Reproducible: Always
Steps to Reproduce:
1. Install a bash shell from a Redhat 7.1 system.
2. Run 'emerge patch' or emerge some other package.
3.

Actual Results:  
Emerge would check the mdsums and unpack the package but it would finish there. It did not compile, install, or merge.

Expected Results:  
It should have continued to steps compiling, installing, and merging.

'emerge info' I think is not relevant here. However, it is included as an attachment.
(This affected portage 2.0.51.19 as well as 2.0.51.22)
Comment 1 Jim Brown 2005-06-11 08:55:22 UTC
Created attachment 61058 [details]
emerge info
Comment 2 Jakub Moc (RETIRED) gentoo-dev 2005-06-11 09:04:01 UTC
(In reply to comment #0)
> Steps to Reproduce:
> 1. Install a bash shell from a Redhat 7.1 system.

Huh??? Sorry, only Gentoo bugs go here, ask Red Hat why their bash from an
ancient and for ages unsupported distribution does not work with Gentoo portage.

> The real fix was to emerge bash - for some reason gentoo's bash is not
affected by this.

What a surprise... :)
Comment 3 Jim Brown 2005-06-11 13:40:57 UTC
It is a Portage bug. Portage should be able to work with different bash versions
and warn if the version of bash is too old. (As a side note, same version of
bash (2.04) but from a gentoo ebuild doesn't have this problem, so bash 2.04 is 
clearly not too "ancient".) Unless of course Portage requires gentoo bash
for gentoo-specific patches, but as far as I know this is not the case.

(Sorry for pointing out the obvious, but 'emerge bash' won't do the trick on
such a system either - that would silently fail before bash could be installed.)

This is easy enough to work around - as I explained, one merely needs to edit
ebuild.sh to strip the shell functions and read-only variables from the
temp environment file. (The code I used didn't work correctly, it sometimes
mangled other environment variables.
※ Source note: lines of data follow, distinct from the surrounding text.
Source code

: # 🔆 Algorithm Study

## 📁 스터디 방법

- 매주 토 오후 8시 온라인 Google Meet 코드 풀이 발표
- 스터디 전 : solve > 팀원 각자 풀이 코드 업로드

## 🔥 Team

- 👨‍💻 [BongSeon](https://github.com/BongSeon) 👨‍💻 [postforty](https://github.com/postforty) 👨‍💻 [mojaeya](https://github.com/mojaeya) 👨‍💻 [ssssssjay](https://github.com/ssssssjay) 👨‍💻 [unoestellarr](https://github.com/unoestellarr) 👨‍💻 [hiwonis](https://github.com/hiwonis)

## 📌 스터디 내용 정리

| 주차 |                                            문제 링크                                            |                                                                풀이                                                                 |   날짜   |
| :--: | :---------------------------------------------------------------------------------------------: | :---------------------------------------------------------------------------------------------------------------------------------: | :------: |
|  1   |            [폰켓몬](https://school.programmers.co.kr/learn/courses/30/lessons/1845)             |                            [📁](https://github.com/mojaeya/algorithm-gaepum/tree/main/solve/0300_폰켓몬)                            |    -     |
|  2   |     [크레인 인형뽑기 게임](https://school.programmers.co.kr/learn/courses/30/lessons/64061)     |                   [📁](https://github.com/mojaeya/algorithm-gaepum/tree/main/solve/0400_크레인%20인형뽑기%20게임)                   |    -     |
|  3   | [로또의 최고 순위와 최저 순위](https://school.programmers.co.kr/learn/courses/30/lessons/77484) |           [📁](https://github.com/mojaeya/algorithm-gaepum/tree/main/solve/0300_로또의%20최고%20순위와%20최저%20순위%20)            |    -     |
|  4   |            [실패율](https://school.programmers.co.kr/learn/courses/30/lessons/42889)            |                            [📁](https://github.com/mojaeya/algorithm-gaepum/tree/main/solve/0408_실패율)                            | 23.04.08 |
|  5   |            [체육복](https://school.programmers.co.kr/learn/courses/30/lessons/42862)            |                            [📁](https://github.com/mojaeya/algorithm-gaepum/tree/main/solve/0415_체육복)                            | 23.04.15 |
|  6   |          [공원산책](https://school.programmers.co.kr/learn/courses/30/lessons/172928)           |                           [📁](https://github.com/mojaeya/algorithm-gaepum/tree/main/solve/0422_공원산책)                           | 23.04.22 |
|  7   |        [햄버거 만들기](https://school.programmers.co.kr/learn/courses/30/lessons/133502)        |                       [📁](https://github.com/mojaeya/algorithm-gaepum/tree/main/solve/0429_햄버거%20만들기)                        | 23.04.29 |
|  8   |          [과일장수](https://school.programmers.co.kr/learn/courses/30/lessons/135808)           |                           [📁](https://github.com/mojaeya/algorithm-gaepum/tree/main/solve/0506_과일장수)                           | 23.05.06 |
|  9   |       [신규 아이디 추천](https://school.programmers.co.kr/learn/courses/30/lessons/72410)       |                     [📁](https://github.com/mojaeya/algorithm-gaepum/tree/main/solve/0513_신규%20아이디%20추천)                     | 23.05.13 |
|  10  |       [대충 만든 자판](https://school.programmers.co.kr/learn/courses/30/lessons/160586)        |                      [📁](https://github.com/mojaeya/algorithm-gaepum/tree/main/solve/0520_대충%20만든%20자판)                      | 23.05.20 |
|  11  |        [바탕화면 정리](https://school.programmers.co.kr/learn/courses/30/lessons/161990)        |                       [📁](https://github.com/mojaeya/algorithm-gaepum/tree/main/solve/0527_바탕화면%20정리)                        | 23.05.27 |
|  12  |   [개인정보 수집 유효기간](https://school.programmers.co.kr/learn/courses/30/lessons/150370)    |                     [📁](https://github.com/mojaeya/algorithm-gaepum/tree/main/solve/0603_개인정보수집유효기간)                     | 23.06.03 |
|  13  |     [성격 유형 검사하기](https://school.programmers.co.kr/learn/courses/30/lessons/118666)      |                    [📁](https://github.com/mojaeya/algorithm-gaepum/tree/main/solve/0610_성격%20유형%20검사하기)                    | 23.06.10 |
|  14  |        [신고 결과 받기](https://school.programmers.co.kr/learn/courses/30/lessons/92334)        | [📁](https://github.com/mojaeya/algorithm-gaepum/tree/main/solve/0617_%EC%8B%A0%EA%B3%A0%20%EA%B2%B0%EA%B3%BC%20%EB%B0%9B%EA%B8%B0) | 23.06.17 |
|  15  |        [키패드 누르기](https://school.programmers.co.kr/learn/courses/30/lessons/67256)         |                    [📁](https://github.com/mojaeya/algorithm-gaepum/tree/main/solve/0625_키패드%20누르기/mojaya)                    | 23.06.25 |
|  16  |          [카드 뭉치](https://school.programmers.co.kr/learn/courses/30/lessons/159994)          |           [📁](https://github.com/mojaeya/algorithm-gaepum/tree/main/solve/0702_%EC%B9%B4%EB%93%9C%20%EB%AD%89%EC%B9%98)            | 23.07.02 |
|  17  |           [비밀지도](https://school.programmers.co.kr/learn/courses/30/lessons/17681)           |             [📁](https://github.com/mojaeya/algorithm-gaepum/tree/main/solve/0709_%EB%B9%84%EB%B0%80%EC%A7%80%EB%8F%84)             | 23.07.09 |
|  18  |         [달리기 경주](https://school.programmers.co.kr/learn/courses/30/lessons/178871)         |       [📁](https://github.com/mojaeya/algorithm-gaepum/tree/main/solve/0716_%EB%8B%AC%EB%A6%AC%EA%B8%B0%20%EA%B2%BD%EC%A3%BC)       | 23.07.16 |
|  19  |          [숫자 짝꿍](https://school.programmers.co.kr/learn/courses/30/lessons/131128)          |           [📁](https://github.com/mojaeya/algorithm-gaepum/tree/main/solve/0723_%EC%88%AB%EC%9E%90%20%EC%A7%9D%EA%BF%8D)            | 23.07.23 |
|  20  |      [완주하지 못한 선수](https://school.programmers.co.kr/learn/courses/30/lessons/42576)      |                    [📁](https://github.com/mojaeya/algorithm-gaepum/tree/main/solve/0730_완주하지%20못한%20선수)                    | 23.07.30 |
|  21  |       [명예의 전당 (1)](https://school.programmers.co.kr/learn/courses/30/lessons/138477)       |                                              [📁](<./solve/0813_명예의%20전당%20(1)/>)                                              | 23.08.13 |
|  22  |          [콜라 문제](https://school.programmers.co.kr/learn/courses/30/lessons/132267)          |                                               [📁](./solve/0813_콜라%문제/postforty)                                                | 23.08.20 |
That's the only reason I emerged gentoo's
bash.)
Comment 4 Jakub Moc (RETIRED) gentoo-dev 2005-06-11 14:12:23 UTC
Portage explicitly depends on >=bash-2.05a and is not designed to run on RH 7.1.
That
Comment 5 Jakub Moc (RETIRED) gentoo-dev 2005-06-11 14:12:23 UTC
Portage explicitly depends on >=bash-2.05a and is not designed to run on RH 7.1.
That´s about it. 
Comment 6 Jason Stubbs (RETIRED) gentoo-dev 2005-06-17 10:28:22 UTC
You're using an unsupported configuration so you're really on your own, but 
try to have all the dependencies that portage requires (such as >=bash-2.05a) 
before reopening and/or opening any other bug reports.